Ester Castro (minha m
ãe, gente!)

quarta-feira, 12 de janeiro de 2011

If you want, I want

Parei um pouco pra olhar pela janela e tentar encontrar meus sentimentos que há tanto tempo se perderam nesses relógios. Complicado tentar explicar o que eu sinto quando fecho os olhos e vejo você, porque de todos os meus amores e todos os meus casos, você está sendo a que me toca mais rápido, mais profundamente e sem medo algum. Medo tenho eu, de te amar, te gostar muito, de uma forma que não dá pra conter. Assusta ter alguém que te sente o tempo inteiro e quer te ter de uma forma que não se explica, só se quer. Eu quero me arriscar, mas e quanto a você?

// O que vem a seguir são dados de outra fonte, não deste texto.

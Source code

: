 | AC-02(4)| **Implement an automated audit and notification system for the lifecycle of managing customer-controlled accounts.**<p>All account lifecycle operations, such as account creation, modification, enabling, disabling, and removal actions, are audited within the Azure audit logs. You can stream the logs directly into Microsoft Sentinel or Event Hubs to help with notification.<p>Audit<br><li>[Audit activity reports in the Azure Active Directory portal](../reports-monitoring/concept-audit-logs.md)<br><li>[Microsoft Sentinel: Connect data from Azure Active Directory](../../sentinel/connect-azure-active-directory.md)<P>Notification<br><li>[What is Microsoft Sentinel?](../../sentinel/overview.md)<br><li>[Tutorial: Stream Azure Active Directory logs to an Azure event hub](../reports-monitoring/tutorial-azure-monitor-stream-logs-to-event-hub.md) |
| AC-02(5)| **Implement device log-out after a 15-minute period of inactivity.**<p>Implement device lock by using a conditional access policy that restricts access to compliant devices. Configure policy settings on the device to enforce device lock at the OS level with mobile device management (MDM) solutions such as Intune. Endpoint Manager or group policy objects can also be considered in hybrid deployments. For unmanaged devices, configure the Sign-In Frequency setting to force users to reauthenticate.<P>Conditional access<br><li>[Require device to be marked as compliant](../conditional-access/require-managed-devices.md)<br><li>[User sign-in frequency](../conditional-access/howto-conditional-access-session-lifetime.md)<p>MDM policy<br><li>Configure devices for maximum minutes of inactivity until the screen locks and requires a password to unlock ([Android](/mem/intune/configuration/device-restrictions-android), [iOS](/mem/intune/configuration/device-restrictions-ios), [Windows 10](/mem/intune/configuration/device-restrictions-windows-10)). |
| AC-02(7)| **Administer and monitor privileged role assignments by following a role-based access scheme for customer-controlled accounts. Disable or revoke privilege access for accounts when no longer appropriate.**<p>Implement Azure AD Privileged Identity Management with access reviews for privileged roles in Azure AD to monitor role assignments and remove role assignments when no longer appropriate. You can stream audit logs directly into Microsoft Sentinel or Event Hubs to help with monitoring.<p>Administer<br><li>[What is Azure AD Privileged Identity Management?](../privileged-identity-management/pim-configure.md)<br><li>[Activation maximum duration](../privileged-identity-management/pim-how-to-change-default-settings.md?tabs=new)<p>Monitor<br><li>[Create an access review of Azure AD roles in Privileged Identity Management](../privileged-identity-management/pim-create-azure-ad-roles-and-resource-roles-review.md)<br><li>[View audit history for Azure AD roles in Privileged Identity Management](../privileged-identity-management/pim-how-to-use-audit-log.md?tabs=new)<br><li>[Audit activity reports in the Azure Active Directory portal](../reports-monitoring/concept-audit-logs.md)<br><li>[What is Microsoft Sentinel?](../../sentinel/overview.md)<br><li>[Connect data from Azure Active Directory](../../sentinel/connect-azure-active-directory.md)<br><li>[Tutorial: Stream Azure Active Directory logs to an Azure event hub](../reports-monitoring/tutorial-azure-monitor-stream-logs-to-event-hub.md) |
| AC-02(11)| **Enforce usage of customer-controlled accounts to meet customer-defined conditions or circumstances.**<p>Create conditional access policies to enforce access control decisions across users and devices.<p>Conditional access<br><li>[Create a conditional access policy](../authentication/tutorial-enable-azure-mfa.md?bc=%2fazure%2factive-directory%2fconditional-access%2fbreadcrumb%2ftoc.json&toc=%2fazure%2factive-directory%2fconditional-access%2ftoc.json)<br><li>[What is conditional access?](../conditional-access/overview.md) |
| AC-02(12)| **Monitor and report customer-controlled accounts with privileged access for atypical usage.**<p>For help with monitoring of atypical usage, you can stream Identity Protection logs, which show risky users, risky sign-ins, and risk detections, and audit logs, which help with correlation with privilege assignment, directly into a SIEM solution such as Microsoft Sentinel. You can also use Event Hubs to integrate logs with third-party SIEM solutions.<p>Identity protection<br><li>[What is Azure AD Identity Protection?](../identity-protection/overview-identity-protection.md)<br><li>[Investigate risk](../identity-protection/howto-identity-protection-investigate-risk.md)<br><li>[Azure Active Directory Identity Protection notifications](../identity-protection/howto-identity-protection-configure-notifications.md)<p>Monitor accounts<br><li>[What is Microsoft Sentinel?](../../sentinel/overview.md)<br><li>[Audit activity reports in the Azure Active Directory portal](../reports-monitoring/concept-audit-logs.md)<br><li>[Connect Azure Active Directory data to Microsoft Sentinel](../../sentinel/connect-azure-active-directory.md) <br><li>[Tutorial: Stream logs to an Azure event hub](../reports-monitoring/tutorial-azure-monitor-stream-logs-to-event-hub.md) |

quarta-feira, 5 de janeiro de 2011

Pra mim a maior declaração que existe é "Um dia quero escrever sobre você." Porque a gente só escreve sobre quem passou e marcou muito. Eu só rabisco sobre quem amo e quero e lembro tanto que até mostro aos meus amigos. E eles, quando lêem, conseguem ver o teu rosto.

domingo, 2 de janeiro de 2011

happy new year

Quando você se sente sozinha no meio de milhões de pessoas?

Eu tentei entender o que todo mundo procura. Acordar com calor no inverno, tropeçar nas roupas jogadas no chão, ver dois cigarros no cinzeiro. Queremos amor o tempo inteiro, sentimos uma necessidade tão grande de sermos parte de alguém que nos esquecemos de sermos
nós mesmos. Isso tudo transforma nossa casa em uma bagunça. Você também procura. Eu sei que sim, porque te vejo todos os dias querendo me chamar sem conseguir.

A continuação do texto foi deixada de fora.